Granted, it wasn't much to give a woman. But it was all he had right now. He didn't think she wanted to hear that he was half out of his mind from wanting her. And that was the only thing he was certain of right now.

* * *

Shelly punched in the security code, disabling the alarm so she could go outside. Just standing in the driveway, staring at his huge house, was enough to make her feel a little better. Anything to get out of that kitchen.

Brian had gone upstairs to get dressed. Please, she prayed, let the man get dressed. Not that it would help much. Now that she'd seen him otherwise, she wasn't going to forget anytime soon.

Brian in nothing but a thin pair of pajama bottoms, hanging low and loose across his hips, his chest bare, his hand raking its way through his thick, dark hair.

That was what he'd look like if they had spent the night together. If they'd made love, then wandered into the kitchen the next morning looking for coffee. He'd look sexy as sin, rumpled, his body still warm from the bed.

Oh, yes. She could see it now.

Shelly looked around the neighborhood of big stone houses painted in the washed-out pastels for which Naples was known. The homes sprawled across their oversize lots, topped by distinctive, reddish-colored tile roofs.

She wandered into the backyard, then to the canal that ran along the back.
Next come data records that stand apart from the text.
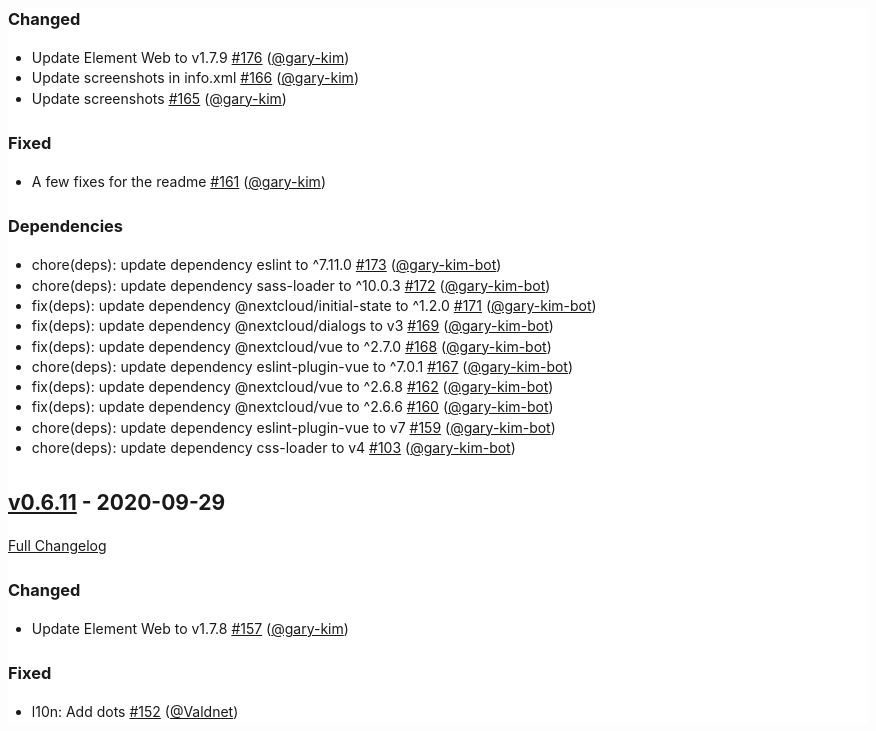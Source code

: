 ### Changed

- Update Element Web to v1.7.9 [\#176](https://github.com/gary-kim/riotchat/pull/176) ([@gary-kim](https://github.com/gary-kim))
- Update screenshots in info.xml [\#166](https://github.com/gary-kim/riotchat/pull/166) ([@gary-kim](https://github.com/gary-kim))
- Update screenshots [\#165](https://github.com/gary-kim/riotchat/pull/165) ([@gary-kim](https://github.com/gary-kim))

### Fixed

- A few fixes for the readme [\#161](https://github.com/gary-kim/riotchat/pull/161) ([@gary-kim](https://github.com/gary-kim))

### Dependencies

- chore\(deps\): update dependency eslint to ^7.11.0 [\#173](https://github.com/gary-kim/riotchat/pull/173) ([@gary-kim-bot](https://github.com/gary-kim-bot))
- chore\(deps\): update dependency sass-loader to ^10.0.3 [\#172](https://github.com/gary-kim/riotchat/pull/172) ([@gary-kim-bot](https://github.com/gary-kim-bot))
- fix\(deps\): update dependency @nextcloud/initial-state to ^1.2.0 [\#171](https://github.com/gary-kim/riotchat/pull/171) ([@gary-kim-bot](https://github.com/gary-kim-bot))
- fix\(deps\): update dependency @nextcloud/dialogs to v3 [\#169](https://github.com/gary-kim/riotchat/pull/169) ([@gary-kim-bot](https://github.com/gary-kim-bot))
- fix\(deps\): update dependency @nextcloud/vue to ^2.7.0 [\#168](https://github.com/gary-kim/riotchat/pull/168) ([@gary-kim-bot](https://github.com/gary-kim-bot))
- chore\(deps\): update dependency eslint-plugin-vue to ^7.0.1 [\#167](https://github.com/gary-kim/riotchat/pull/167) ([@gary-kim-bot](https://github.com/gary-kim-bot))
- fix\(deps\): update dependency @nextcloud/vue to ^2.6.8 [\#162](https://github.com/gary-kim/riotchat/pull/162) ([@gary-kim-bot](https://github.com/gary-kim-bot))
- fix\(deps\): update dependency @nextcloud/vue to ^2.6.6 [\#160](https://github.com/gary-kim/riotchat/pull/160) ([@gary-kim-bot](https://github.com/gary-kim-bot))
- chore\(deps\): update dependency eslint-plugin-vue to v7 [\#159](https://github.com/gary-kim/riotchat/pull/159) ([@gary-kim-bot](https://github.com/gary-kim-bot))
- chore\(deps\): update dependency css-loader to v4 [\#103](https://github.com/gary-kim/riotchat/pull/103) ([@gary-kim-bot](https://github.com/gary-kim-bot))

## [v0.6.11](https://github.com/gary-kim/riotchat/tree/v0.6.11) - 2020-09-29

[Full Changelog](https://github.com/gary-kim/riotchat/compare/v0.6.10...v0.6.11)

### Changed

- Update Element Web to v1.7.8 [\#157](https://github.com/gary-kim/riotchat/pull/157) ([@gary-kim](https://github.com/gary-kim))

### Fixed

- l10n: Add dots [\#152](https://github.com/gary-kim/riotchat/pull/152) ([@Valdnet](https://github.com/Valdnet))
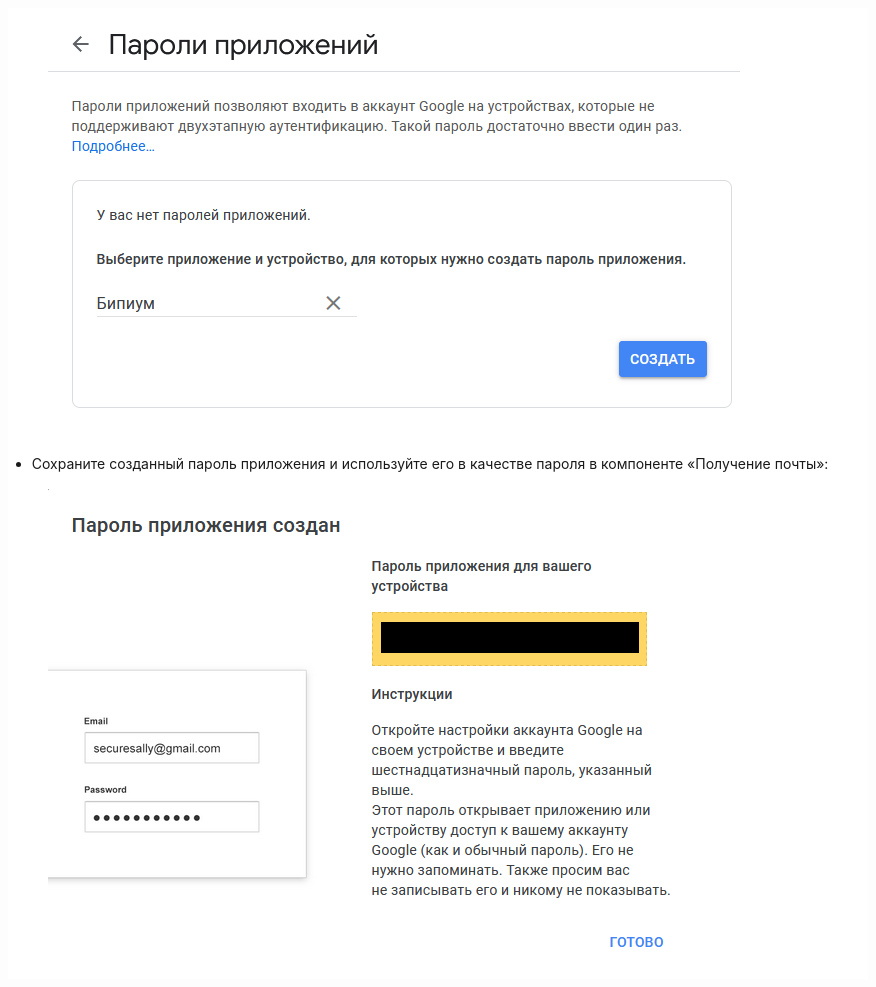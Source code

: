 <figure><img src="../../../../.gitbook/assets/8 (1) (1).png" alt=""><figcaption></figcaption></figure>

* Сохраните созданный пароль приложения и используйте его в качестве пароля в компоненте «Получение почты»:

<figure><img src="../../../../.gitbook/assets/9 (1) (2) (1).png" alt=""><figcaption></figcaption></figure>
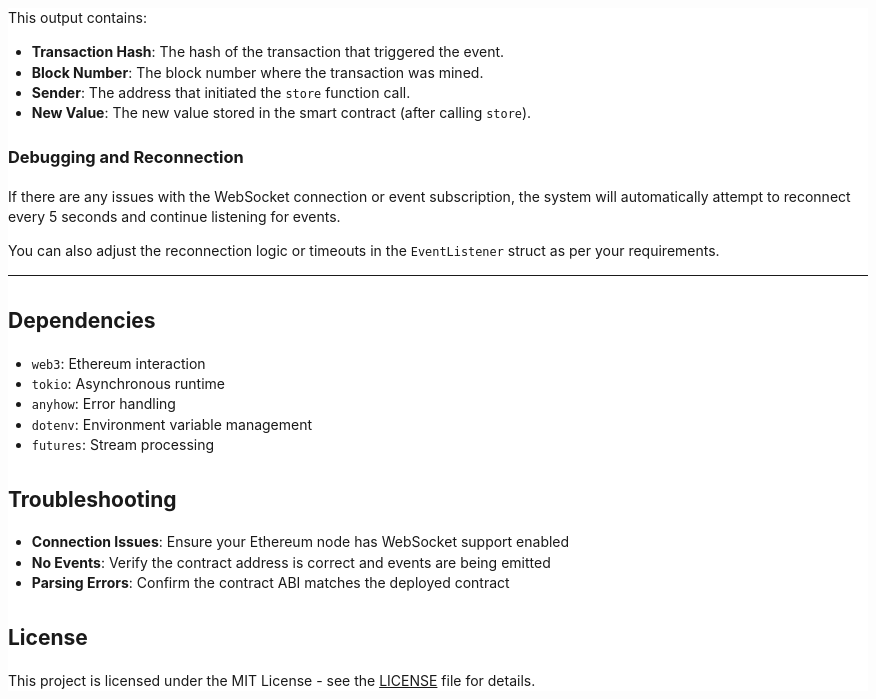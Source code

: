 This output contains:
- **Transaction Hash**: The hash of the transaction that triggered the event.
- **Block Number**: The block number where the transaction was mined.
- **Sender**: The address that initiated the `store` function call.
- **New Value**: The new value stored in the smart contract (after calling `store`).

### Debugging and Reconnection

If there are any issues with the WebSocket connection or event subscription, the system will automatically attempt to reconnect every 5 seconds and continue listening for events.

You can also adjust the reconnection logic or timeouts in the `EventListener` struct as per your requirements.

---

## Dependencies

- `web3`: Ethereum interaction
- `tokio`: Asynchronous runtime
- `anyhow`: Error handling
- `dotenv`: Environment variable management
- `futures`: Stream processing

## Troubleshooting

- **Connection Issues**: Ensure your Ethereum node has WebSocket support enabled
- **No Events**: Verify the contract address is correct and events are being emitted
- **Parsing Errors**: Confirm the contract ABI matches the deployed contract

## License

This project is licensed under the MIT License - see the [LICENSE](LICENSE) file for details.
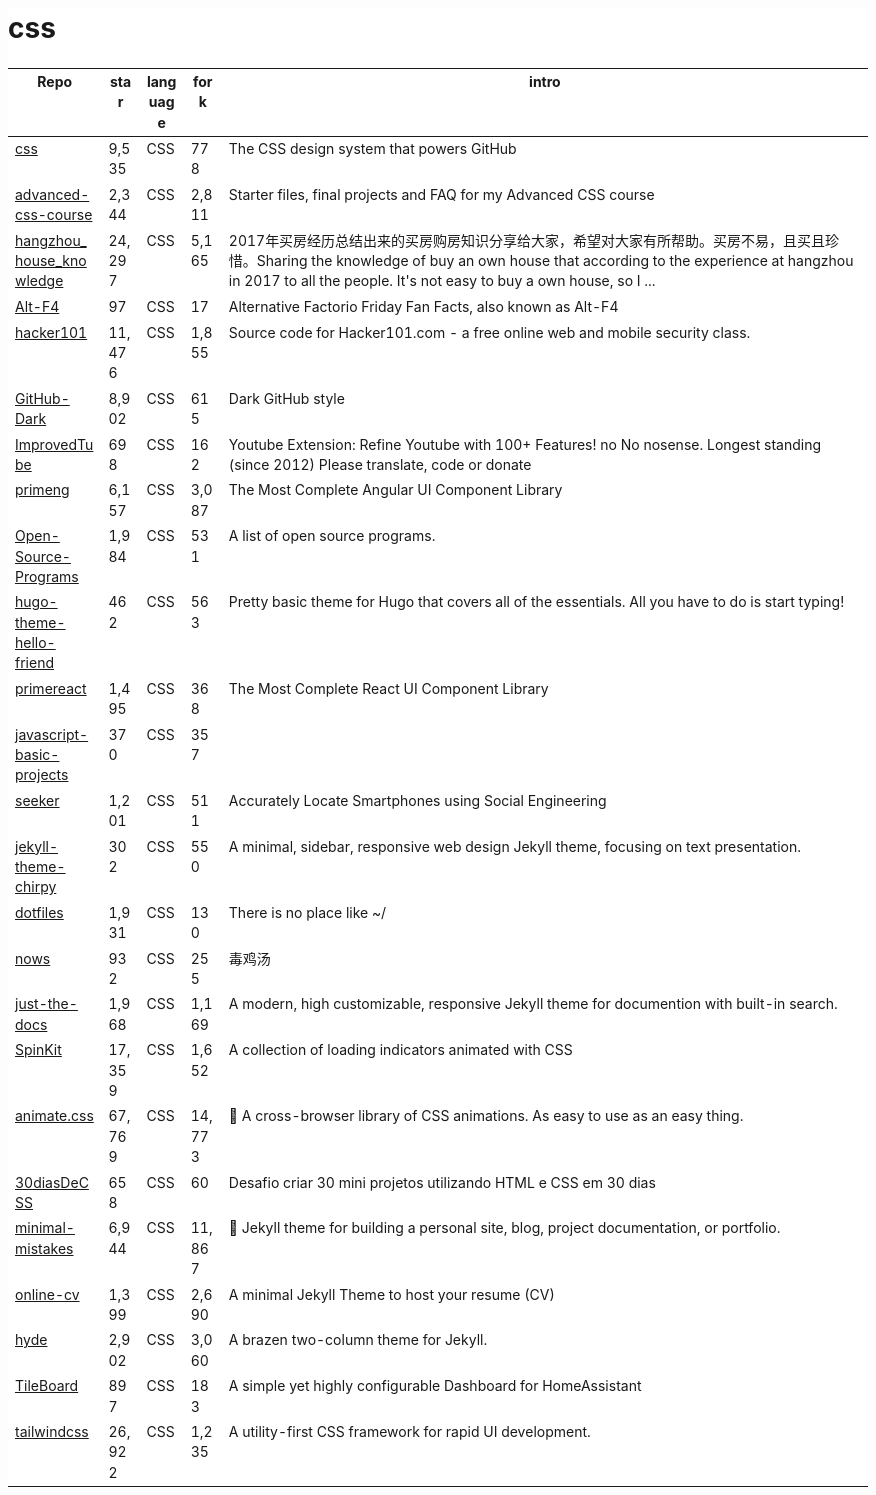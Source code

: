 
# css

Repo|star|language|fork|intro
-|-|-|-|-
[css](https://github.com/primer/css)|9,535|CSS|778|The CSS design system that powers GitHub
[advanced-css-course](https://github.com/jonasschmedtmann/advanced-css-course)|2,344|CSS|2,811|Starter files, final projects and FAQ for my Advanced CSS course
[hangzhou_house_knowledge](https://github.com/houshanren/hangzhou_house_knowledge)|24,297|CSS|5,165|2017年买房经历总结出来的买房购房知识分享给大家，希望对大家有所帮助。买房不易，且买且珍惜。Sharing the knowledge of buy an own house that according to the experience at hangzhou in 2017 to all the people. It's not easy to buy a own house, so I ...
[Alt-F4](https://github.com/AlternativeFFFF/Alt-F4)|97|CSS|17|Alternative Factorio Friday Fan Facts, also known as Alt-F4
[hacker101](https://github.com/Hacker0x01/hacker101)|11,476|CSS|1,855|Source code for Hacker101.com - a free online web and mobile security class.
[GitHub-Dark](https://github.com/StylishThemes/GitHub-Dark)|8,902|CSS|615|Dark GitHub style
[ImprovedTube](https://github.com/ImprovedTube/ImprovedTube)|698|CSS|162|Youtube Extension: Refine Youtube with 100+ Features! no No nosense. Longest standing (since 2012) Please translate, code or donate
[primeng](https://github.com/primefaces/primeng)|6,157|CSS|3,087|The Most Complete Angular UI Component Library
[Open-Source-Programs](https://github.com/tapaswenipathak/Open-Source-Programs)|1,984|CSS|531|A list of open source programs.
[hugo-theme-hello-friend](https://github.com/panr/hugo-theme-hello-friend)|462|CSS|563|Pretty basic theme for Hugo that covers all of the essentials. All you have to do is start typing!
[primereact](https://github.com/primefaces/primereact)|1,495|CSS|368|The Most Complete React UI Component Library
[javascript-basic-projects](https://github.com/john-smilga/javascript-basic-projects)|370|CSS|357|
[seeker](https://github.com/thewhiteh4t/seeker)|1,201|CSS|511|Accurately Locate Smartphones using Social Engineering
[jekyll-theme-chirpy](https://github.com/cotes2020/jekyll-theme-chirpy)|302|CSS|550|A minimal, sidebar, responsive web design Jekyll theme, focusing on text presentation.
[dotfiles](https://github.com/elenapan/dotfiles)|1,931|CSS|130|There is no place like ~/
[nows](https://github.com/egotong/nows)|932|CSS|255|毒鸡汤
[just-the-docs](https://github.com/pmarsceill/just-the-docs)|1,968|CSS|1,169|A modern, high customizable, responsive Jekyll theme for documention with built-in search.
[SpinKit](https://github.com/tobiasahlin/SpinKit)|17,359|CSS|1,652|A collection of loading indicators animated with CSS
[animate.css](https://github.com/animate-css/animate.css)|67,769|CSS|14,773|🍿 A cross-browser library of CSS animations. As easy to use as an easy thing.
[30diasDeCSS](https://github.com/MilenaCarecho/30diasDeCSS)|658|CSS|60|Desafio criar 30 mini projetos utilizando HTML e CSS em 30 dias
[minimal-mistakes](https://github.com/mmistakes/minimal-mistakes)|6,944|CSS|11,867|📐 Jekyll theme for building a personal site, blog, project documentation, or portfolio.
[online-cv](https://github.com/sharu725/online-cv)|1,399|CSS|2,690|A minimal Jekyll Theme to host your resume (CV)
[hyde](https://github.com/poole/hyde)|2,902|CSS|3,060|A brazen two-column theme for Jekyll.
[TileBoard](https://github.com/resoai/TileBoard)|897|CSS|183|A simple yet highly configurable Dashboard for HomeAssistant
[tailwindcss](https://github.com/tailwindlabs/tailwindcss)|26,922|CSS|1,235|A utility-first CSS framework for rapid UI development.
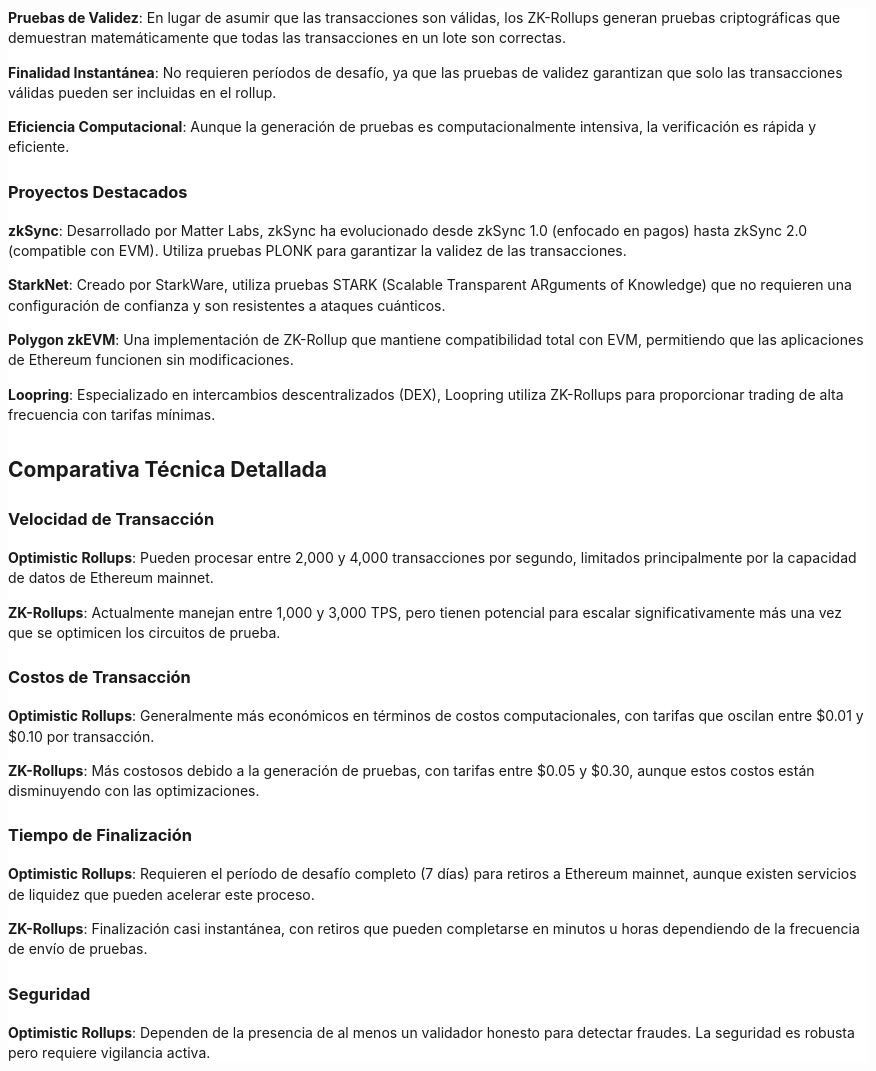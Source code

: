 **Pruebas de Validez**: En lugar de asumir que las transacciones son válidas, los ZK-Rollups generan pruebas criptográficas que demuestran matemáticamente que todas las transacciones en un lote son correctas.

**Finalidad Instantánea**: No requieren períodos de desafío, ya que las pruebas de validez garantizan que solo las transacciones válidas pueden ser incluidas en el rollup.

**Eficiencia Computacional**: Aunque la generación de pruebas es computacionalmente intensiva, la verificación es rápida y eficiente.

### Proyectos Destacados

**zkSync**: Desarrollado por Matter Labs, zkSync ha evolucionado desde zkSync 1.0 (enfocado en pagos) hasta zkSync 2.0 (compatible con EVM). Utiliza pruebas PLONK para garantizar la validez de las transacciones.

**StarkNet**: Creado por StarkWare, utiliza pruebas STARK (Scalable Transparent ARguments of Knowledge) que no requieren una configuración de confianza y son resistentes a ataques cuánticos.

**Polygon zkEVM**: Una implementación de ZK-Rollup que mantiene compatibilidad total con EVM, permitiendo que las aplicaciones de Ethereum funcionen sin modificaciones.

**Loopring**: Especializado en intercambios descentralizados (DEX), Loopring utiliza ZK-Rollups para proporcionar trading de alta frecuencia con tarifas mínimas.

## Comparativa Técnica Detallada

### Velocidad de Transacción

**Optimistic Rollups**: Pueden procesar entre 2,000 y 4,000 transacciones por segundo, limitados principalmente por la capacidad de datos de Ethereum mainnet.

**ZK-Rollups**: Actualmente manejan entre 1,000 y 3,000 TPS, pero tienen potencial para escalar significativamente más una vez que se optimicen los circuitos de prueba.

### Costos de Transacción

**Optimistic Rollups**: Generalmente más económicos en términos de costos computacionales, con tarifas que oscilan entre $0.01 y $0.10 por transacción.

**ZK-Rollups**: Más costosos debido a la generación de pruebas, con tarifas entre $0.05 y $0.30, aunque estos costos están disminuyendo con las optimizaciones.

### Tiempo de Finalización

**Optimistic Rollups**: Requieren el período de desafío completo (7 días) para retiros a Ethereum mainnet, aunque existen servicios de liquidez que pueden acelerar este proceso.

**ZK-Rollups**: Finalización casi instantánea, con retiros que pueden completarse en minutos u horas dependiendo de la frecuencia de envío de pruebas.

### Seguridad

**Optimistic Rollups**: Dependen de la presencia de al menos un validador honesto para detectar fraudes. La seguridad es robusta pero requiere vigilancia activa.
They were only a few blocks from the ocean, and she could smell it in the air.

He had picked an older neighborhood, one that for the most part had escaped the attention of the tourists, one that was filled with well-to-do people who actually lived and worked in Naples.

She could see him living here, but she couldn't see herself in a place like this. Not that he'd asked her to live here with him, nor ever would.

She couldn't let herself get carried away by a couple of kisses and one colossal mistake in judgment on her part.

It was just the way he'd watched her this morning, the way he'd touched her, gently, as always, but... differently.

He'd wanted to touch her, wanted that badly. He was fighting himself now. She recognized that in him so easily. For years, she'd been the one fighting herself and her own desperate need to touch him the way a woman touches a man.

And when he'd kissed her—she wasn't even sure she could call it that, though it had been more devastating than any real kiss she'd ever gotten. The way he'd run his lips across hers so carefully, so lightly, never daring to deepen the kiss. It was as if he were the one afraid of where that might lead.